How does the science/history in the film measure up? One thing Apollo 13 got right was how it portrayed the scenes of weightlessness. As noted in an article from The Guardian titled Apollo 13: In Space, No One Can See You Exaggerate notes,
The zero-gravity scenes in the movie are extremely convincing, because they’re real. Director Ron Howard persuaded NASA to let him film on its reduced-gravity aircraft, known as the Vomit Comet.–
An omission made by the film was a mid-course correction that was made while en route to the moon, As IMDB notes,
The movie makes no mention of a mid-course correction made while en route to the moon which took the spacecraft off of a free return trajectory. After the explosion, a second correction was successfully made to put the spacecraft back on a free return trajectory. Without this correction, the astronauts still would have swung around the moon, but would have missed the earth on the return leg. Although a free return trajectory was agreed upon in the movie, the engine burn to accomplish this was not portrayed. The astronauts also made a four-minute engine burn after swinging around the moon to gain additional speed and to enable them to splash down in the Pacific Ocean. There is a brief reference to this in the movie, but this maneuver was not portrayed.–IMDB
There was also some creative license taken in the launch sequence.
The scene of the Saturn V launch shows the horizontal service arms swinging back after the rocket’s ignition. The arms swung back in milliseconds after ignition, once the rocket climbed to a height of two inches. In the movie the service-arms goes in one by one, but in reality they went simultaneously.–IMDB
What about the procedure developed in the movie to combat the toxic carbon dioxide level in the shuttle? The real Ken Mattingly tells a story slightly different from the movie. As noted in Ken Mattingly Explains How the Apollo 13 Movie Differed From Real Life,
In the movie, as the crew faces a deadly buildup of carbon dioxide, a team in mission control builds a new system on the spot that adapts an originally incompatible filter. “Well, the real world is better than that,” Mattingly explained, saying there was a simulation for the Apollo 8 mission where a cabin fan was jammed due to a loose screw.The solution that they came up with was that they could make a way to use the vacuum cleaner in the command module with some plastic bags cut up and taped to the lithium hydroxide cartridges and blow through it with a vacuum cleaner.

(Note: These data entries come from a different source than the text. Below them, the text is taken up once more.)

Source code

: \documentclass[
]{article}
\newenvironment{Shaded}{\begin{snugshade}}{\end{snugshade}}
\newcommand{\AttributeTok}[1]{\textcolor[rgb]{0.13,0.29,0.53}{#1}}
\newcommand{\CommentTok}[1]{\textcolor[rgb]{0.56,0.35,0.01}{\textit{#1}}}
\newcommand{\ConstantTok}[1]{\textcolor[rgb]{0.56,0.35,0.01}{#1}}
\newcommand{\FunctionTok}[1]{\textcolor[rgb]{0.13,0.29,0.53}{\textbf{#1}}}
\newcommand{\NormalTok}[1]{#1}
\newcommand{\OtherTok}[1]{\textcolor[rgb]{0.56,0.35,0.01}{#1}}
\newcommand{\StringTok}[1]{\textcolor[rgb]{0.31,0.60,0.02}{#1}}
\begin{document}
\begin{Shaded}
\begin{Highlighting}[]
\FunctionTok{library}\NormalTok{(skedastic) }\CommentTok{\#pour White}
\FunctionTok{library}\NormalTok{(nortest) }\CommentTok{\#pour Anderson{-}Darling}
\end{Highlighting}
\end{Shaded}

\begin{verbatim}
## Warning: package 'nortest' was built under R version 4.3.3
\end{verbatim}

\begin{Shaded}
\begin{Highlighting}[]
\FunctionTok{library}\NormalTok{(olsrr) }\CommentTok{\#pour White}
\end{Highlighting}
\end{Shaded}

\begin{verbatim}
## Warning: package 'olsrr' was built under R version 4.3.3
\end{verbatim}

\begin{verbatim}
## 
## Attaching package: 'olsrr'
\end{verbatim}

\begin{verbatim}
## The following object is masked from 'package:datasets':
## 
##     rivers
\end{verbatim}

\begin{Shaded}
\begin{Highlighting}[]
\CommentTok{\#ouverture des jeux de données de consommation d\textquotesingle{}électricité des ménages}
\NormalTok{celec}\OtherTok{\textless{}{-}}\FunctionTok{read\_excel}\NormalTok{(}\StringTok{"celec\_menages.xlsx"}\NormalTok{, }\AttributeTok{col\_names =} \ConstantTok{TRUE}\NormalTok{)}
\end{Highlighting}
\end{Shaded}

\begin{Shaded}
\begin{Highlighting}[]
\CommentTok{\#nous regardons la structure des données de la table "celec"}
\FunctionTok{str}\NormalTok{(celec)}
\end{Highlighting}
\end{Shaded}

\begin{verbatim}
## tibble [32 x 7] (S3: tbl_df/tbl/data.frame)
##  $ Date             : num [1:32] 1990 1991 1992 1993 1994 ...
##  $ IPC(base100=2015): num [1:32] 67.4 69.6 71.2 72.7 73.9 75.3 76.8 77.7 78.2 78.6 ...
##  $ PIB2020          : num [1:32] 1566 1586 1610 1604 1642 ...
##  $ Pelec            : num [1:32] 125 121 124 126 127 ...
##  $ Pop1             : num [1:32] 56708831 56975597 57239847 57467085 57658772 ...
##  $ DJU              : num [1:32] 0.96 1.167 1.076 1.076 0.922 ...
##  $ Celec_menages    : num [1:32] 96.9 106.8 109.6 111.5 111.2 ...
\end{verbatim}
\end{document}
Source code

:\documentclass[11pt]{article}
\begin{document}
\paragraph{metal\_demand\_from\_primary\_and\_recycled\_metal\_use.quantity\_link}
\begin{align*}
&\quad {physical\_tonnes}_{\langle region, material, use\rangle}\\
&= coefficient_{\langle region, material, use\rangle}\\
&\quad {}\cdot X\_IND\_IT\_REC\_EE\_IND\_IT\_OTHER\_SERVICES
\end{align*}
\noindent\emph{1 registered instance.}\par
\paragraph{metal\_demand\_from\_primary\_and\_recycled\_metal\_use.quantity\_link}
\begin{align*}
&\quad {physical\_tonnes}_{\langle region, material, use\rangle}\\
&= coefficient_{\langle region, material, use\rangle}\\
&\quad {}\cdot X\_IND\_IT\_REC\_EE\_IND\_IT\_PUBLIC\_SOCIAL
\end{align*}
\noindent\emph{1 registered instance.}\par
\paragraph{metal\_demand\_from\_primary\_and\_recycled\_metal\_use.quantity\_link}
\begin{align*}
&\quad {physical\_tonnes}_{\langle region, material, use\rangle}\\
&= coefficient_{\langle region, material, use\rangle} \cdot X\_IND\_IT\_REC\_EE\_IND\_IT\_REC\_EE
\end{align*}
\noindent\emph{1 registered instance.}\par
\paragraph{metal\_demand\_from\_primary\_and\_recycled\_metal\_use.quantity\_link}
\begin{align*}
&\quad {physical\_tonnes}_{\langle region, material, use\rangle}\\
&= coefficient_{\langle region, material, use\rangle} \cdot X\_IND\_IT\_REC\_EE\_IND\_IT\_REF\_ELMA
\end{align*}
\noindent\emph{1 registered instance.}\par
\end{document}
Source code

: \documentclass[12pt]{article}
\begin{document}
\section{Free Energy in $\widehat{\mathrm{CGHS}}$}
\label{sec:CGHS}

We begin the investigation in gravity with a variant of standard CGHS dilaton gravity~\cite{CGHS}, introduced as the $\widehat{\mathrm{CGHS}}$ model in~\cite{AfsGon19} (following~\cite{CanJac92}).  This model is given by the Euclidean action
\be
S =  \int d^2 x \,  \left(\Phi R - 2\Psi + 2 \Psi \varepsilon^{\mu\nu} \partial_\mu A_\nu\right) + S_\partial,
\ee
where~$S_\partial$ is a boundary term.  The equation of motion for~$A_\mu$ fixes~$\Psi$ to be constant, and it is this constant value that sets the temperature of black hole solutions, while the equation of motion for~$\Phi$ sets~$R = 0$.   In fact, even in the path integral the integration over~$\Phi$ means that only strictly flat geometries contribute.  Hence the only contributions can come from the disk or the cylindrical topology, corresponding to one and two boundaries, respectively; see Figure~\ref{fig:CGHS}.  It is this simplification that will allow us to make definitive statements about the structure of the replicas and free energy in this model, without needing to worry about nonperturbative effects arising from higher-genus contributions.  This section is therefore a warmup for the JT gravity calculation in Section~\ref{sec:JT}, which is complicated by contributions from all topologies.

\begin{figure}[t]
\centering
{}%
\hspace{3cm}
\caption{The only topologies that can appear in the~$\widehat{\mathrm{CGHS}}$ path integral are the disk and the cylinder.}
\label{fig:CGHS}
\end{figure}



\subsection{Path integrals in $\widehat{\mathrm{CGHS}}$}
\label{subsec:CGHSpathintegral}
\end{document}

So, having discovered it, they said, “Okay, it’s time for beer.” Well, on 13, someone says, “You remember what we did on that sim? Who did that?” So in nothing short, Joe [Joseph P.] Kerwin showed up, and we talked about “How did you build that bag and what did you do?” … Of course it worked like a gem.
There’s some fact and fiction in the history as well as the science of Apollo 13. But the minor inaccuracies never feel lazy. Rather, they provide some tension in the narrative. And the little things it gets wrong are outweighed by Ron Howard’s attention to detail in major aspects of the story and the science of it. Apollo 13 was a big part of what got me interested in NASA. And for that, I am eternally gratefully. It’s as compelling to watch after multiple viewings.